DAVID PETITE: INVENTOR & FOUNDER OF SIPCO

David Petite is an inventor and the Founder of SIPCO (the Smart IP Company). He is also a Native American and Founder of NAIPEC (Native American Intellectual Property Enterprise Council). He holds over 100 patents relating to wireless technology, a number of which are from the early 1990’s.

He is well known

for being one of the key innovators of wireless networking technology, helping lay the ground work for IoT (Internet of Things) technology and wireless mesh.

His technologies have been licensed to hundreds of companies for years and he was fortunate in that he received many of his most important patents and was licensing them prior to the passage of The America Invents Act, which created the patent-killing PTAB (Patent Trial and Appeal Board). Despite his success, David’s inventions could not escape a fatal PTAB decision.

David Petite is scientist

engineer and inventor and the Founder of SIPCO (the Smart IP Company). Quite the visionary, he has received over 50 patents and has more than 100 U.S. patents pending, dating back to 1995, primarily on ad hoc networks. He has been at the forefront of the Internet of Things (IoT), the network of physical objects (things) that are embedded with sensors, software, and the other tech needed to connect and exchange data over the Internet. He is also a Native American and Founder of NAIPEC (Native American Intellectual Property Enterprise Council).

He was a key innovator of wireless networking technology and has worked in and created innovations used in networking, remote control, and wireless enabled devices, and helped lay the groundwork for IoT technology and wireless mesh.

David Petite - SIPCO - wireless mesh tech - US Inventor

One of his tech startups

SIPCO, had very successfully licensed his wireless mesh technology to several hundred companies. The overwhelming amount of commercial accomplishments since the patent was issued in 1997 should have been more than enough evidence to “prove” the validity of David’s patent.

That did not stop Emerson Electric from challenging his patent through the Patent Trial and Appeal Board (PTAB), aka “The Patent Killers.”

A PTAB panel of judges (who are not real judges) instituted a Covered Business Method (CBM) proceeding by determining that his invention was, indeed, a covered business method.

According to Section 18

of the America Invents Act of 2011 (AIA) a CBM patent is a patent that “claims a method or corresponding apparatus for performing data processing or other operations used in the practice, administration, or management of a financial product or service,” and that it is not for a “technological” invention.

When the PTAB egregiously and erroneously declared David’s patent to be categorized as a CBM, they determined that his patent should be invalidated (revoked), despite the numerous years of licensing the tech to over 500 companies around the world.

A bright light appeared

for a short while when the United States Court of Appeals (CAFC) for the Federal Circuit overturned the PTAB decision.
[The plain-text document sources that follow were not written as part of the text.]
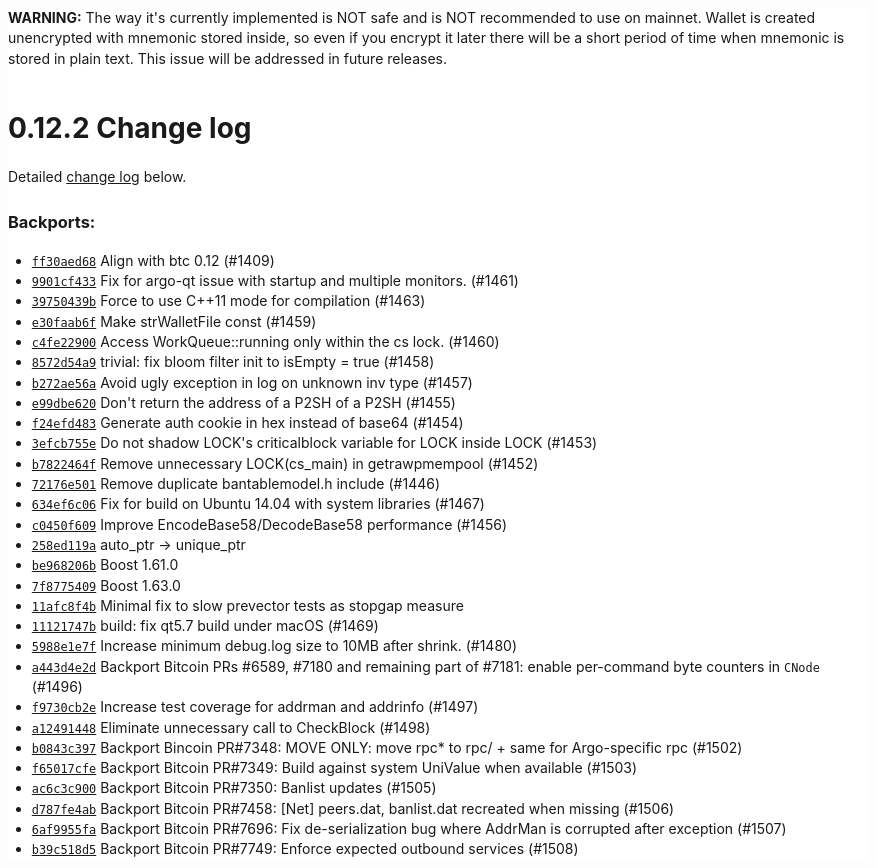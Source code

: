 **WARNING:** The way it's currently implemented is NOT safe and is NOT recommended to use on mainnet. Wallet is created unencrypted with mnemonic stored inside, so even if you encrypt it later there will be a short period of time when mnemonic is stored in plain text. This issue will be addressed in future releases.

0.12.2 Change log
=================

Detailed [change log](https://github.com/argopay/argo/compare/v0.12.1.x...argopay:v0.12.2.x) below.

### Backports:
- [`ff30aed68`](https://github.com/argopay/argo/commit/ff30aed68) Align with btc 0.12 (#1409)
- [`9901cf433`](https://github.com/argopay/argo/commit/9901cf433) Fix for argo-qt issue with startup and multiple monitors. (#1461)
- [`39750439b`](https://github.com/argopay/argo/commit/39750439b) Force to use C++11 mode for compilation (#1463)
- [`e30faab6f`](https://github.com/argopay/argo/commit/e30faab6f) Make strWalletFile const (#1459)
- [`c4fe22900`](https://github.com/argopay/argo/commit/c4fe22900) Access WorkQueue::running only within the cs lock. (#1460)
- [`8572d54a9`](https://github.com/argopay/argo/commit/8572d54a9) trivial: fix bloom filter init to isEmpty = true (#1458)
- [`b272ae56a`](https://github.com/argopay/argo/commit/b272ae56a) Avoid ugly exception in log on unknown inv type (#1457)
- [`e99dbe620`](https://github.com/argopay/argo/commit/e99dbe620) Don't return the address of a P2SH of a P2SH (#1455)
- [`f24efd483`](https://github.com/argopay/argo/commit/f24efd483) Generate auth cookie in hex instead of base64 (#1454)
- [`3efcb755e`](https://github.com/argopay/argo/commit/3efcb755e) Do not shadow LOCK's criticalblock variable for LOCK inside LOCK (#1453)
- [`b7822464f`](https://github.com/argopay/argo/commit/b7822464f) Remove unnecessary LOCK(cs_main) in getrawpmempool (#1452)
- [`72176e501`](https://github.com/argopay/argo/commit/72176e501) Remove duplicate bantablemodel.h include (#1446)
- [`634ef6c06`](https://github.com/argopay/argo/commit/634ef6c06) Fix for build on Ubuntu 14.04 with system libraries (#1467)
- [`c0450f609`](https://github.com/argopay/argo/commit/c0450f609) Improve EncodeBase58/DecodeBase58 performance (#1456)
- [`258ed119a`](https://github.com/argopay/argo/commit/258ed119a) auto_ptr → unique_ptr
- [`be968206b`](https://github.com/argopay/argo/commit/be968206b) Boost 1.61.0
- [`7f8775409`](https://github.com/argopay/argo/commit/7f8775409) Boost 1.63.0
- [`11afc8f4b`](https://github.com/argopay/argo/commit/11afc8f4b) Minimal fix to slow prevector tests as stopgap measure
- [`11121747b`](https://github.com/argopay/argo/commit/11121747b) build: fix qt5.7 build under macOS (#1469)
- [`5988e1e7f`](https://github.com/argopay/argo/commit/5988e1e7f) Increase minimum debug.log size to 10MB after shrink. (#1480)
- [`a443d4e2d`](https://github.com/argopay/argo/commit/a443d4e2d) Backport Bitcoin PRs #6589, #7180 and remaining part of #7181: enable per-command byte counters in `CNode` (#1496)
- [`f9730cb2e`](https://github.com/argopay/argo/commit/f9730cb2e) Increase test coverage for addrman and addrinfo (#1497)
- [`a12491448`](https://github.com/argopay/argo/commit/a12491448) Eliminate unnecessary call to CheckBlock (#1498)
- [`b0843c397`](https://github.com/argopay/argo/commit/b0843c397) Backport Bincoin PR#7348: MOVE ONLY: move rpc* to rpc/ + same for Argo-specific rpc (#1502)
- [`f65017cfe`](https://github.com/argopay/argo/commit/f65017cfe) Backport Bitcoin PR#7349: Build against system UniValue when available (#1503)
- [`ac6c3c900`](https://github.com/argopay/argo/commit/ac6c3c900) Backport Bitcoin PR#7350: Banlist updates (#1505)
- [`d787fe4ab`](https://github.com/argopay/argo/commit/d787fe4ab) Backport Bitcoin PR#7458: [Net] peers.dat, banlist.dat recreated when missing (#1506)
- [`6af9955fa`](https://github.com/argopay/argo/commit/6af9955fa) Backport Bitcoin PR#7696: Fix de-serialization bug where AddrMan is corrupted after exception (#1507)
- [`b39c518d5`](https://github.com/argopay/argo/commit/b39c518d5) Backport Bitcoin PR#7749: Enforce expected outbound services (#1508)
However the Supreme Court, in a different case, had ruled that PTAB decisions were unappealable. The CAFC had no other course than to re-open the case and side with the PTAB’s decision of patent invalidation.

In their dissent to the other case (Thryv), Justice Gorsuch and Justice Sotomayor noted that “the Court denies judicial review even though the government now concedes that the patent owner is right and this entire exercise in property-taking-by-bureaucracy was forbidden by law.”

IoT Internet of Things - David Petite

The AIA unleashed a monster

Due to ambiguous language and loopholes, patent infringers are able to convince unqualified Administrative Patent Judges, who have no real patent examination experience and who are not experts in the field, to overturn decisions made by highly qualified Patent Examiners who spend a year or two of extensive research and review – even up to a decade – prior to issuing a patent.

The devastation that has occurred to the U.S. Patent System since the creation of the PTAB is excessive and unconscionable with 84% of the 3,000 patents they have reviewed being invalidated.

The time has come to restore patent protection for inventors and small business innovators by mitigating the various laws, regulations and court decisions that are contrary to our country’s original intent to the exclusive right to their discoveries, as guaranteed in Article I, § 8, Clause 8 of our United States Constitution.